**Task directions**
Pick out all lines of the entries that include the word "textbf" and copy them.

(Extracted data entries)
○ ○ ○ ○
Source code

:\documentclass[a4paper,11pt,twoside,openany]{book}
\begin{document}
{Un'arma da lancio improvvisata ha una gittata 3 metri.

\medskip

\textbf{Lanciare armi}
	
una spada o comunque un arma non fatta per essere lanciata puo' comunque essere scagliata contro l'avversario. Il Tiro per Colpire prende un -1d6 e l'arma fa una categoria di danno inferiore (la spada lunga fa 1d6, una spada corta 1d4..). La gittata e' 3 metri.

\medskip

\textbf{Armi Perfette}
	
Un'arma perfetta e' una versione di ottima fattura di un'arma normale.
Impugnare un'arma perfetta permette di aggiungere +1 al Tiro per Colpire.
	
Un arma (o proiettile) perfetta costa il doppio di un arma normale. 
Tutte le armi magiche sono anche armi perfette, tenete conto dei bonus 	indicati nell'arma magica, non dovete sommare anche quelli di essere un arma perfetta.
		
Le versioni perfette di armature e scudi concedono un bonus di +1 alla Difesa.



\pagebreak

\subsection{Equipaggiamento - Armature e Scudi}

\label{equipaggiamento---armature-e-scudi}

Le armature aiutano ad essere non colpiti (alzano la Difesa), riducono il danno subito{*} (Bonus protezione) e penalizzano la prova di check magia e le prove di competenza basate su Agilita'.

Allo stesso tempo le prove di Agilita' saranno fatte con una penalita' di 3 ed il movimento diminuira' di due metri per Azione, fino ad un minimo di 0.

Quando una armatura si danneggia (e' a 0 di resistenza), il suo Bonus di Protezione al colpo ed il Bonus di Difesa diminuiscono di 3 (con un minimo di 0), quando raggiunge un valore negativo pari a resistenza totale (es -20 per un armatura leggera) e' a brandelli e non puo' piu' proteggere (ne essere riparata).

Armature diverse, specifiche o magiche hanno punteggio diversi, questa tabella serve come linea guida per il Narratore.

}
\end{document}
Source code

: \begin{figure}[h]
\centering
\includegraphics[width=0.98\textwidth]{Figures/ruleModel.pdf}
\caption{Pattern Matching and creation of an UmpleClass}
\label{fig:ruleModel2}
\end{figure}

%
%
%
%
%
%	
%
○ ○ ○ ○
**Exercise output**
\textbf{Lanciare armi}
\textbf{Armi Perfette}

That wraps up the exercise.